Stored items
======

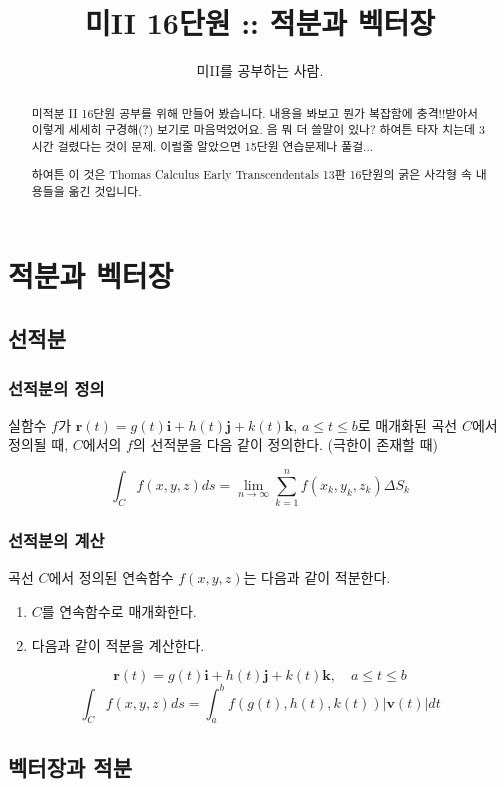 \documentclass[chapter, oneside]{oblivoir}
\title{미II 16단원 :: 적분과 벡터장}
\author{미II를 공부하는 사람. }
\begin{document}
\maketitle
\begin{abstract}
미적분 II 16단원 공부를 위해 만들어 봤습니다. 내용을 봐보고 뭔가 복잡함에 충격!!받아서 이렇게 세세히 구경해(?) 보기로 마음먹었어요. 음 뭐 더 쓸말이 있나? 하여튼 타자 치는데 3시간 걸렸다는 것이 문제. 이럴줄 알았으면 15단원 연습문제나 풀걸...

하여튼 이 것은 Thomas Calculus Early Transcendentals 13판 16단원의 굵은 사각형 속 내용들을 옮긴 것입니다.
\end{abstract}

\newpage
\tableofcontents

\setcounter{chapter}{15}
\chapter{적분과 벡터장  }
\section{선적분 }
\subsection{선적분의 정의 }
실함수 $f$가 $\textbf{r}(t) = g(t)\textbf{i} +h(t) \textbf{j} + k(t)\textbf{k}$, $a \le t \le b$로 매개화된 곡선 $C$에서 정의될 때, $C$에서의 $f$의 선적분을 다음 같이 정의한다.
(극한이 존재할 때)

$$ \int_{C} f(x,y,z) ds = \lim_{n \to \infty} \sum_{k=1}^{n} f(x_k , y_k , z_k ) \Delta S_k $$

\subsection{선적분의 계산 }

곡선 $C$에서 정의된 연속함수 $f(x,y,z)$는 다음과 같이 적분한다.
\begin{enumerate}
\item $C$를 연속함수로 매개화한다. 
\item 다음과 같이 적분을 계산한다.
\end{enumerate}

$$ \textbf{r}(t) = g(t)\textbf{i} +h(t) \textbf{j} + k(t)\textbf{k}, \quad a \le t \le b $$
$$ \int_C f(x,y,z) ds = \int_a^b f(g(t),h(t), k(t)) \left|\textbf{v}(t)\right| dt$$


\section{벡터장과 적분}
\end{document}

======

The records above are to be repeated word for word, with the pictures omitted.

 \documentclass[chapter, oneside]{oblivoir}
\title{미II 16단원 :: 적분과 벡터장}
\author{미II를 공부하는 사람. }
\begin{document}
\maketitle
\begin{abstract}
미적분 II 16단원 공부를 위해 만들어 봤습니다. 내용을 봐보고 뭔가 복잡함에 충격!!받아서 이렇게 세세히 구경해(?) 보기로 마음먹었어요. 음 뭐 더 쓸말이 있나? 하여튼 타자 치는데 3시간 걸렸다는 것이 문제. 이럴줄 알았으면 15단원 연습문제나 풀걸...

하여튼 이 것은 Thomas Calculus Early Transcendentals 13판 16단원의 굵은 사각형 속 내용들을 옮긴 것입니다.
\end{abstract}

\newpage
\tableofcontents

\setcounter{chapter}{15}
\chapter{적분과 벡터장  }
\section{선적분 }
\subsection{선적분의 정의 }
실함수 $f$가 $\textbf{r}(t) = g(t)\textbf{i} +h(t) \textbf{j} + k(t)\textbf{k}$, $a \le t \le b$로 매개화된 곡선 $C$에서 정의될 때, $C$에서의 $f$의 선적분을 다음 같이 정의한다.
(극한이 존재할 때)

$$ \int_{C} f(x,y,z) ds = \lim_{n \to \infty} \sum_{k=1}^{n} f(x_k , y_k , z_k ) \Delta S_k $$

\subsection{선적분의 계산 }

곡선 $C$에서 정의된 연속함수 $f(x,y,z)$는 다음과 같이 적분한다.
\begin{enumerate}
\item $C$를 연속함수로 매개화한다. 
\item 다음과 같이 적분을 계산한다.
\end{enumerate}

$$ \textbf{r}(t) = g(t)\textbf{i} +h(t) \textbf{j} + k(t)\textbf{k}, \quad a \le t \le b $$
$$ \int_C f(x,y,z) ds = \int_a^b f(g(t),h(t), k(t)) \left|\textbf{v}(t)\right| dt$$


\section{벡터장과 적분}
\end{document}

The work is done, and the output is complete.